むしろ目を背け、困っていない振りをしていないだろうか。

 

「彼らは弱い人間ではなく、悩み抜く力を持った人たちなのだ」
長谷川俊雄先生は言う。
そして、こう語りかけたりもするそうだ。

「悩む力と、『助けて』と言える力があれば大丈夫。」と。

 

馴染めない場や、馴染めない考えの中に居る必要はないと伝えつつ、居場所を共に創っていくこと、探していくこと。私のような仕事であれば身体の中で「あるがままの素晴らしさ」や「可能性」の発見に寄り添うことも「居心地」を創るひとつの援助になり得るかもしれない。

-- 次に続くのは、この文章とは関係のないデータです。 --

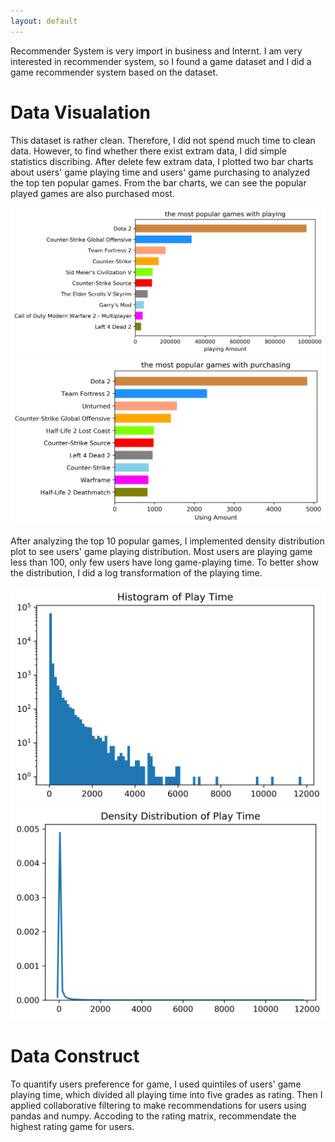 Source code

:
```yaml
---
layout: default
---
```


Recommender System is very import in business and Internt. I am very interested in recommender system, so I found a game dataset and I did a game recommender system based on the dataset.

# Data Visualation

This dataset is rather clean. Therefore, I did not spend much time to clean data. However, to find whether there exist extram data, I did simple statistics discribing. After delete few extram data, I plotted two bar charts about users' game playing time and users' game purchasing to analyzed the top ten popular games. From the bar charts, we can see the popular played games are also purchased most.


<img src = "/figures/recommenderSystem/game_play_char.png" alt = "game playing bar chart">


<img src = "/figures/recommenderSystem/game_purchase_char.png" alt = "game purchasing bar chart">




After analyzing the top 10 popular games, I implemented density distribution plot to see users' game playing distribution. Most users are playing game less than 100, only few users have long game-playing time. To better show the distribution, I did a log transformation of the playing time.

 
<img src = "/figures/recommenderSystem/play_time_histogram.png" alt = "game playing histogram">

<img src = "/figures/recommenderSystem/play_time_density.png" alt = "game playing time density">


# Data Construct
To quantify users preference for game, I used quintiles of users' game playing time, which divided all playing time into five grades as rating. Then I applied collaborative filtering to make recommendations for users using pandas and numpy. Accoding to the rating matrix, recommendate the highest rating game for users.


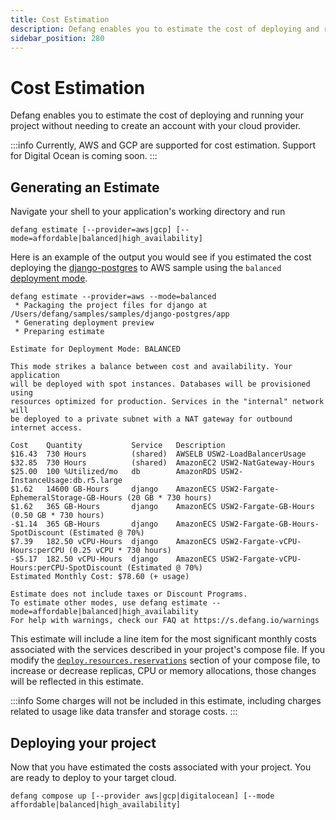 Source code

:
 ```yaml
---
title: Cost Estimation
description: Defang enables you to estimate the cost of deploying and running your project before you even create a cloud account.
sidebar_position: 280
---
```


# Cost Estimation

Defang enables you to estimate the cost of deploying and running your project without needing to create an account with your cloud provider.

:::info
Currently, AWS and GCP are supported for cost estimation. Support for Digital Ocean is coming soon.
:::

## Generating an Estimate

Navigate your shell to your application's working directory and run
```
defang estimate [--provider=aws|gcp] [--mode=affordable|balanced|high_availability]
```

Here is an example of the output you would see if you estimated the cost deploying the [django-postgres](https://github.com/DefangLabs/samples/tree/main/samples/django-postgres) to AWS sample using the `balanced` [deployment mode](/docs/concepts/deployment-modes).

```
defang estimate --provider=aws --mode=balanced
 * Packaging the project files for django at /Users/defang/samples/samples/django-postgres/app
 * Generating deployment preview
 * Preparing estimate

Estimate for Deployment Mode: BALANCED

This mode strikes a balance between cost and availability. Your application
will be deployed with spot instances. Databases will be provisioned using
resources optimized for production. Services in the "internal" network will
be deployed to a private subnet with a NAT gateway for outbound internet access.

Cost    Quantity           Service   Description
$16.43  730 Hours          (shared)  AWSELB USW2-LoadBalancerUsage
$32.85  730 Hours          (shared)  AmazonEC2 USW2-NatGateway-Hours
$25.00  100 %Utilized/mo   db        AmazonRDS USW2-InstanceUsage:db.r5.large
$1.62   14600 GB-Hours     django    AmazonECS USW2-Fargate-EphemeralStorage-GB-Hours (20 GB * 730 hours)
$1.62   365 GB-Hours       django    AmazonECS USW2-Fargate-GB-Hours (0.50 GB * 730 hours)
-$1.14  365 GB-Hours       django    AmazonECS USW2-Fargate-GB-Hours-SpotDiscount (Estimated @ 70%)
$7.39   182.50 vCPU-Hours  django    AmazonECS USW2-Fargate-vCPU-Hours:perCPU (0.25 vCPU * 730 hours)
-$5.17  182.50 vCPU-Hours  django    AmazonECS USW2-Fargate-vCPU-Hours:perCPU-SpotDiscount (Estimated @ 70%)
Estimated Monthly Cost: $78.60 (+ usage)

Estimate does not include taxes or Discount Programs.
To estimate other modes, use defang estimate --mode=affordable|balanced|high_availability
For help with warnings, check our FAQ at https://s.defang.io/warnings
```

This estimate will include a line item for the most significant monthly costs associated with the services described in your project's compose file. If you modify the [`deploy.resources.reservations`](/docs/concepts/compose#deploy) section of your compose file, to increase or decrease replicas, CPU or memory allocations, those changes will be reflected in this estimate.

:::info
Some charges will not be included in this estimate, including charges related to usage like data transfer and storage costs.
:::

## Deploying your project

Now that you have estimated the costs associated with your project. You are ready to deploy to your target cloud.

```
defang compose up [--provider aws|gcp|digitalocean] [--mode affordable|balanced|high_availability]
```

ただ、その上で広義の社会から孤立させない視点を忘れないことが支援者に求められることと私は理解した。
それが欠けていたら多分、独りよがりで無責任な導きになってしまう。

支援者もまた「助けて」と言え、助け合える関係性を持っているということも大切なのではないだろうか。

 

自分の立ち位置にしっかりと立つための自立は大切だが、私たちの生活は誰一人として真に自立はしていない。口にするものも、用いるものも、誰かの手に担われて作られ、届き、決して独りで生きていられるわけではない。

それをただ「知っている」ではなく、ありありと感じ、助け合いながら有難く生きられること、それが「成熟する」ということなのではないかと私は感じている。